El Arco de Trajano en Benevento, Italia.
Bajo el sol ardiente de la Bética nació un niño destinado a cambiar el mundo. Nadie en aquella tierra fértil del sur imaginaba que aquel hispano, de mirada clara y carácter práctico, llegaría a gobernar Roma y extender sus dominios hasta límites jamás soñados. Su nombre era Marco Ulpio Trajano, y el destino pareció esperar a que él apareciera para mostrar de qué era capaz la grandeza humana.
Trajano creció entre hombres que valoraban la disciplina y la palabra dada. De ellos aprendió que el poder solo tenía sentido si estaba al servicio de la justicia y del bienestar común. Quizá por eso, aun cuando su figura quedaría ligada para siempre a conquistas espectaculares, fueron sus obras civiles, y no sus victorias militares, las que sellaron su lugar en la historia.
Cuando Roma lo proclamó emperador, el Imperio ya era vasto; pero bajo su mando alcanzó su máxima expansión. Sus legiones atravesaron bosques, montañas y desiertos, empujando las fronteras hasta lo que hoy son Rumanía, Irak, Siria, Jordania e incluso Afganistán. Pero Trajano, pese a ser un general brillante, volvía siempre su mirada hacia otro sueño: construir un mundo más sólido, más unido, más digno.
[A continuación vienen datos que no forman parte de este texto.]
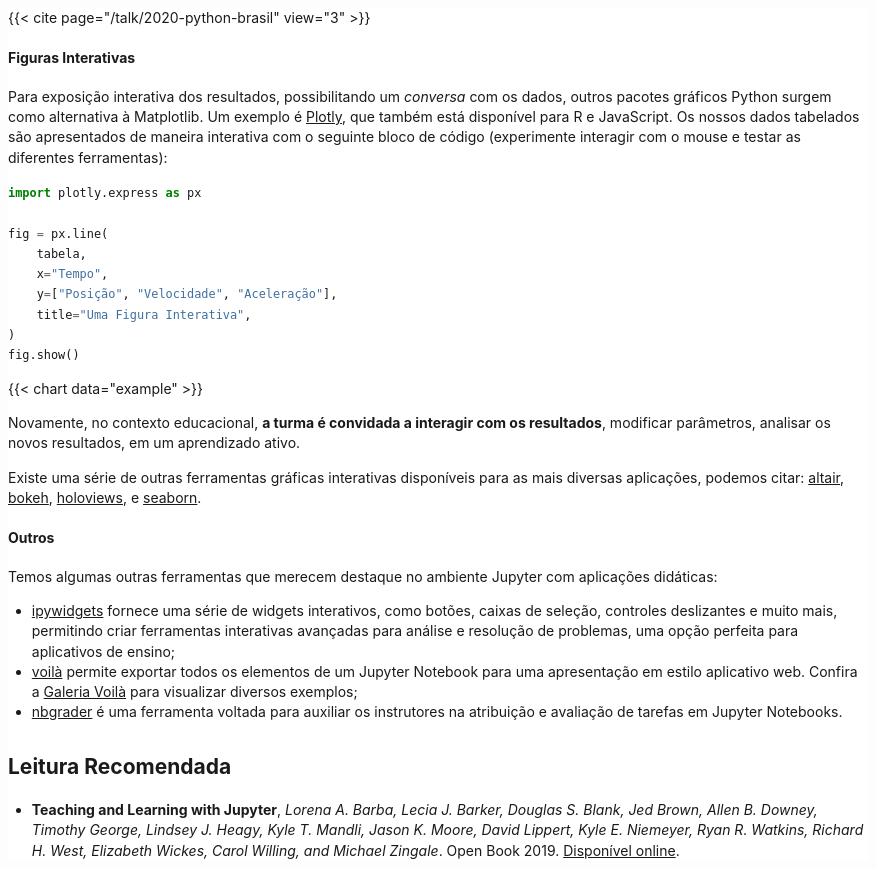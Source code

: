 {{< cite page="/talk/2020-python-brasil" view="3" >}}

#### Figuras Interativas

Para exposição interativa dos resultados, possibilitando um *conversa* com os dados, outros pacotes gráficos Python surgem como alternativa à Matplotlib. Um exemplo é [Plotly](https://plotly.com/), que também está disponível para R e JavaScript. Os nossos dados tabelados são apresentados de maneira interativa com o seguinte bloco de código (experimente interagir com o mouse e testar as diferentes ferramentas):

``` Python
import plotly.express as px

fig = px.line(
    tabela,
    x="Tempo",
    y=["Posição", "Velocidade", "Aceleração"],
    title="Uma Figura Interativa",
)
fig.show()
```

{{< chart data="example" >}}

Novamente, no contexto educacional, **a turma é convidada a interagir com os resultados**, modificar parâmetros, analisar os novos resultados, em um aprendizado ativo.

Existe uma série de outras ferramentas gráficas interativas disponíveis para as mais diversas aplicações, podemos citar:
[altair](https://altair-viz.github.io/),
[bokeh](https://bokeh.org/),
[holoviews](https://holoviews.org/),
e [seaborn](https://seaborn.pydata.org/).

#### Outros

Temos algumas outras ferramentas que merecem destaque no ambiente Jupyter com aplicações didáticas:

- [ipywidgets](https://github.com/jupyter-widgets/ipywidgets) fornece uma série de widgets interativos, como botões, caixas de seleção, controles deslizantes e muito mais, permitindo criar ferramentas interativas avançadas para análise e resolução de problemas, uma opção perfeita para aplicativos de ensino;
- [voilà](https://github.com/voila-dashboards/voila) permite exportar todos os elementos de um Jupyter Notebook para uma apresentação em estilo aplicativo web. Confira a [Galeria Voilà](https://voila-gallery.org/) para visualizar diversos exemplos;
- [nbgrader](https://nbgrader.readthedocs.io/en/stable/) é uma ferramenta voltada para auxiliar os instrutores na atribuição e avaliação de tarefas em Jupyter Notebooks.



## Leitura Recomendada

- **Teaching and Learning with Jupyter**, *Lorena A. Barba, Lecia J. Barker, Douglas S. Blank, Jed Brown, Allen B. Downey, Timothy George, Lindsey J. Heagy, Kyle T. Mandli, Jason K. Moore, David Lippert, Kyle E. Niemeyer, Ryan R. Watkins, Richard H. West, Elizabeth Wickes, Carol Willing, and Michael Zingale*. Open Book 2019. [Disponível online](https://jupyter4edu.github.io/jupyter-edu-book/).
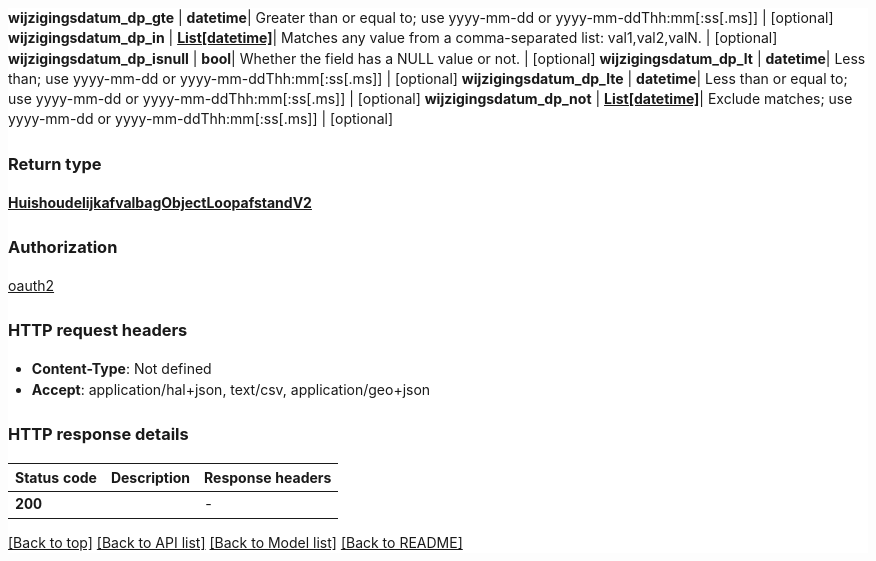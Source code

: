  **wijzigingsdatum_dp_gte** | **datetime**| Greater than or equal to; use yyyy-mm-dd or yyyy-mm-ddThh:mm[:ss[.ms]] | [optional] 
 **wijzigingsdatum_dp_in** | [**List[datetime]**](datetime.md)| Matches any value from a comma-separated list: val1,val2,valN. | [optional] 
 **wijzigingsdatum_dp_isnull** | **bool**| Whether the field has a NULL value or not. | [optional] 
 **wijzigingsdatum_dp_lt** | **datetime**| Less than; use yyyy-mm-dd or yyyy-mm-ddThh:mm[:ss[.ms]] | [optional] 
 **wijzigingsdatum_dp_lte** | **datetime**| Less than or equal to; use yyyy-mm-dd or yyyy-mm-ddThh:mm[:ss[.ms]] | [optional] 
 **wijzigingsdatum_dp_not** | [**List[datetime]**](datetime.md)| Exclude matches; use yyyy-mm-dd or yyyy-mm-ddThh:mm[:ss[.ms]] | [optional] 

### Return type

[**HuishoudelijkafvalbagObjectLoopafstandV2**](HuishoudelijkafvalbagObjectLoopafstandV2.md)

### Authorization

[oauth2](../README.md#oauth2)

### HTTP request headers

 - **Content-Type**: Not defined
 - **Accept**: application/hal+json, text/csv, application/geo+json

### HTTP response details

| Status code | Description | Response headers |
|-------------|-------------|------------------|
**200** |  |  -  |

[[Back to top]](#) [[Back to API list]](../README.md#documentation-for-api-endpoints) [[Back to Model list]](../README.md#documentation-for-models) [[Back to README]](../README.md)

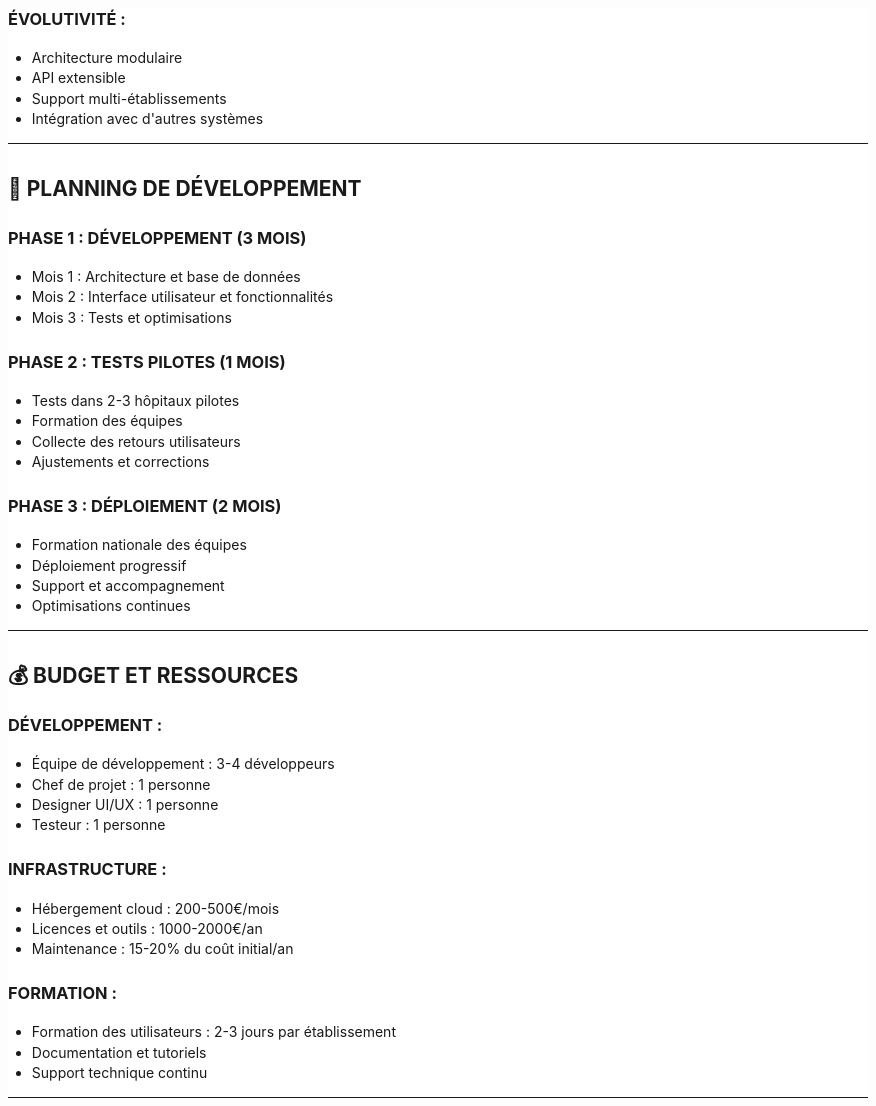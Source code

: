 ### **ÉVOLUTIVITÉ :**
- Architecture modulaire
- API extensible
- Support multi-établissements
- Intégration avec d'autres systèmes

---

## 📅 PLANNING DE DÉVELOPPEMENT

### **PHASE 1 : DÉVELOPPEMENT (3 MOIS)**
- Mois 1 : Architecture et base de données
- Mois 2 : Interface utilisateur et fonctionnalités
- Mois 3 : Tests et optimisations

### **PHASE 2 : TESTS PILOTES (1 MOIS)**
- Tests dans 2-3 hôpitaux pilotes
- Formation des équipes
- Collecte des retours utilisateurs
- Ajustements et corrections

### **PHASE 3 : DÉPLOIEMENT (2 MOIS)**
- Formation nationale des équipes
- Déploiement progressif
- Support et accompagnement
- Optimisations continues

---

## 💰 BUDGET ET RESSOURCES

### **DÉVELOPPEMENT :**
- Équipe de développement : 3-4 développeurs
- Chef de projet : 1 personne
- Designer UI/UX : 1 personne
- Testeur : 1 personne

### **INFRASTRUCTURE :**
- Hébergement cloud : 200-500€/mois
- Licences et outils : 1000-2000€/an
- Maintenance : 15-20% du coût initial/an

### **FORMATION :**
- Formation des utilisateurs : 2-3 jours par établissement
- Documentation et tutoriels
- Support technique continu

---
çEscultura de Trajano en el Palacio Real de Madrid.
Fue entonces cuando apareció en su vida Apolodoro de Damasco, aquel ingeniero capaz de imaginar lo imposible. Juntos dieron forma a prodigios que, siglos después, aún desafían al tiempo. El acueducto de Segovia, el puente de Alcántara, el embalse de Proserpina, el majestuoso mercado traiano del Quirinal —primer centro comercial cerrado del mundo— y, sobre todo, aquel puente temerario sobre el Danubio, en tierras de Dacia, que parecía flotar sobre la corriente como una osadía hecha piedra.
Roma, bajo su mandato, se transformó. Calles, puertos, foros, vías… Todo adquirió un nuevo orden, una lógica que conectaba ciudades lejanas y hacía palpitar un imperio entero al ritmo de una sola idea: "el bienestar de los pueblos que lo formaban". La Columna Trajana se alzó como un pergamino tallado en mármol, narrando sin palabras las gestas del emperador; y, en su base, Trajano dispuso que un día descansaran sus cenizas, como si quisiera que su cuerpo permaneciera en la piedra que contaba su vida.
Pero ninguna obra refleja tanto su audacia como sus guerras dacias. Fue allí donde ideó pontones móviles que cruzaban el Danubio como si fuesen piezas de un gigantesco rompecabezas; allí donde torres flotantes vomitaban flechas como granizo; allí donde Apolodoro, con manos de genio, construyó el puente que aún hoy parece obra de otro mundo. Conquistó Dacia, sí, pero el precio no fue el del saqueo, sino el de unir territorios que hasta entonces parecían inconquistables.
Aun así, Trajano nunca dejó de preguntarse: ¿Puede Roma sostener tanto territorio? Tras las campañas contra los partos, una duda silenciosa empezó a acompañarlo. El cansancio no era militar, sino espiritual. Quien comprende la fragilidad de los hombres carga un peso más grande que quien lleva una espada.
En el año 117, en medio de ese cansancio profundo, la enfermedad —una neumonía oculta bajo una hidropesía traicionera— lo doblegó. El emperador que había llevado a Roma al cenit del poder, el hispano culto y justo, el hombre que construyó más puentes que templos, exhaló su último aliento lejos de su Bética natal. Su cuerpo murió, pero su legado quedó anclado en cada piedra colocada, en cada vía tendida, en cada idea que, aun siglos después, sigue recordando que hubo un emperador que brilló bajo el sol.
Un emperador para quien el poder, sin justicia, no valía nada.
Trajano, cuyo nombre completo era Marco Ulpio Trajano, líder militar y emperador romano que gobernó desde el año 98 hasta el 117 d.C. Su gobierno marcó uno de los períodos más prósperos y expansivos del Imperio Romano. Nació el 18 de septiembre del año 53 d.C. en la ciudad de Itálica, en la provincia romana de Hispania. Actual España.